| Task requirements |
Please copy every line with the string "result" from the entries below.

| Stored data |
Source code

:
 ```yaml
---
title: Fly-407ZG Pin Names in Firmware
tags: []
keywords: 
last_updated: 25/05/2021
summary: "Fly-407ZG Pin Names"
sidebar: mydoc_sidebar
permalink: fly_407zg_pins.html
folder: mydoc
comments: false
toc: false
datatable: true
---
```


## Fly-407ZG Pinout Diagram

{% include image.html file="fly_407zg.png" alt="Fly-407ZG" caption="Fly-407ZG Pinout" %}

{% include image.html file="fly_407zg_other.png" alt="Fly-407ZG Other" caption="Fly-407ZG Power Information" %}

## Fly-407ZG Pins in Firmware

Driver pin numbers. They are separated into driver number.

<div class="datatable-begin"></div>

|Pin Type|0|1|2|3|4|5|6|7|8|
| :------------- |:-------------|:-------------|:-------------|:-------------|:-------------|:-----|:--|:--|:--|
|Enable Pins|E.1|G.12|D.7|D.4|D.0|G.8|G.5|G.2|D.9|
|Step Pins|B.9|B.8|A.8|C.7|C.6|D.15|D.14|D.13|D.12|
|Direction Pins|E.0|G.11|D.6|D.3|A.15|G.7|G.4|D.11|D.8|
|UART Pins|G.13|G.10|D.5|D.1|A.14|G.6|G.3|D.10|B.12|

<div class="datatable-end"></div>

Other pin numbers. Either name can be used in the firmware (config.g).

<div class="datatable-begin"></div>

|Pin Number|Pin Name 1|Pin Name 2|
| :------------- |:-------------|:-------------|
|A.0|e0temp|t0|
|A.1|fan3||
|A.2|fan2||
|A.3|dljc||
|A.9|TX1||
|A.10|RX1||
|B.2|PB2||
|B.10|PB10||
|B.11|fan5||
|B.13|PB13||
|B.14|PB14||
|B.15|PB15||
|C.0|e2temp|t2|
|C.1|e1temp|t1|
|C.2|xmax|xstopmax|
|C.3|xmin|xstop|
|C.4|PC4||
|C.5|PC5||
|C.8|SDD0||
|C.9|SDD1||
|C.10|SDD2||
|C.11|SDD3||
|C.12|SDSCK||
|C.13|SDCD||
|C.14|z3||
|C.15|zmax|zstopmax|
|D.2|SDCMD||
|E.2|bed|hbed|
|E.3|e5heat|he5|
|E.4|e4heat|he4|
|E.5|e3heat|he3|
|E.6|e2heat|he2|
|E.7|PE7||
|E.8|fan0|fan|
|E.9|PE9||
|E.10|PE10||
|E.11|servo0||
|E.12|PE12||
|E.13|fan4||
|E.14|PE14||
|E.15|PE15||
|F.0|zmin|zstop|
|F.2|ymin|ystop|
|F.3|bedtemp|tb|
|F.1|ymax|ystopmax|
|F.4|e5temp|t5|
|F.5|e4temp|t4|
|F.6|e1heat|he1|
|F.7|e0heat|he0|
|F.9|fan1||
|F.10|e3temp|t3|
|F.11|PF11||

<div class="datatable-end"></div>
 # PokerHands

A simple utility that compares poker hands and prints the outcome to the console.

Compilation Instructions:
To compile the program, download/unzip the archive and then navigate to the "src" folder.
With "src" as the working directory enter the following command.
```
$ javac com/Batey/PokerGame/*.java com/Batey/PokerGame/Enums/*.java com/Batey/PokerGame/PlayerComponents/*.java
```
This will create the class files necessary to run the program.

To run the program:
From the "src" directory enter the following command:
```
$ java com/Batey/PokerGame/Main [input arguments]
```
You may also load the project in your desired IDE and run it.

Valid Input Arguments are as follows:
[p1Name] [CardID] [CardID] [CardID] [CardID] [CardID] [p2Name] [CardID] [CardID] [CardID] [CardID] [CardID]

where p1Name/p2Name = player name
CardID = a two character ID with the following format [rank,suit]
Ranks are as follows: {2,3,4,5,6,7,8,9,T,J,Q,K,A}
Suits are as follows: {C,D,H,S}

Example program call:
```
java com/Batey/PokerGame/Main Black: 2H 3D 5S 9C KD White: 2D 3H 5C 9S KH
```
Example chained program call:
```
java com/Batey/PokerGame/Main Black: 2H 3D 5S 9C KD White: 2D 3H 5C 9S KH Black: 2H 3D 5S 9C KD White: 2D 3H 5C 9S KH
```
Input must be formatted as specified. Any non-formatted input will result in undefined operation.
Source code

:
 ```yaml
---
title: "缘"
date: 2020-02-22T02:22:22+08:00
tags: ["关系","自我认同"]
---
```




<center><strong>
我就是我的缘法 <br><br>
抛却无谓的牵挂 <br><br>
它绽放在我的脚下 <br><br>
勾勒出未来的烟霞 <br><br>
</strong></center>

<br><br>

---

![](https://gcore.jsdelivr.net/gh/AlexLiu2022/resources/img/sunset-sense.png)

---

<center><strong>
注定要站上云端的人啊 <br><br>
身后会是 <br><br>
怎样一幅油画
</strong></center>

---

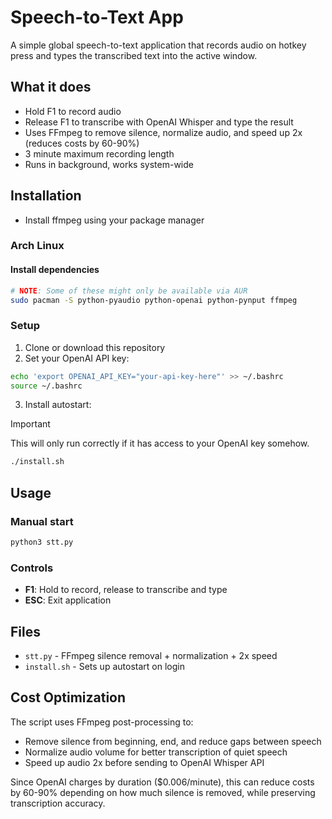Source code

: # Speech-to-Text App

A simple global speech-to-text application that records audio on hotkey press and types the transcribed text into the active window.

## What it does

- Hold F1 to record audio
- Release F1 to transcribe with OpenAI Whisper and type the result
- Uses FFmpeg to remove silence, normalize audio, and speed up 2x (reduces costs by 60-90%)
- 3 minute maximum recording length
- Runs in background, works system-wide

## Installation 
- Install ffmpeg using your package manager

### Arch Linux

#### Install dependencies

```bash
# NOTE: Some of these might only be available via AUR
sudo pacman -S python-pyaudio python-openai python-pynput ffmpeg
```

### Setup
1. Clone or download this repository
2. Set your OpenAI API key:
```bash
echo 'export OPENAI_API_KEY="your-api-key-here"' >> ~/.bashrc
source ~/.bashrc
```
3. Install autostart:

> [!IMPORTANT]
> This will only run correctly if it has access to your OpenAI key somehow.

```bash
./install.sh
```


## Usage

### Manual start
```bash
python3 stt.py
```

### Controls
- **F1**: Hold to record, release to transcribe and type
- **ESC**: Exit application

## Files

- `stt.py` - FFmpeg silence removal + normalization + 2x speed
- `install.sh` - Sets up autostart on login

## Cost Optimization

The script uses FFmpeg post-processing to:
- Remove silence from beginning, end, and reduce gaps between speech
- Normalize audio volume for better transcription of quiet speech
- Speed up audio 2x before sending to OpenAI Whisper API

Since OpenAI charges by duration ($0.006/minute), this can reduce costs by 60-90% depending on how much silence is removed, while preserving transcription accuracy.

| Response below |
Input must be formatted as specified. Any non-formatted input will result in undefined operation.
- Release F1 to transcribe with OpenAI Whisper and type the result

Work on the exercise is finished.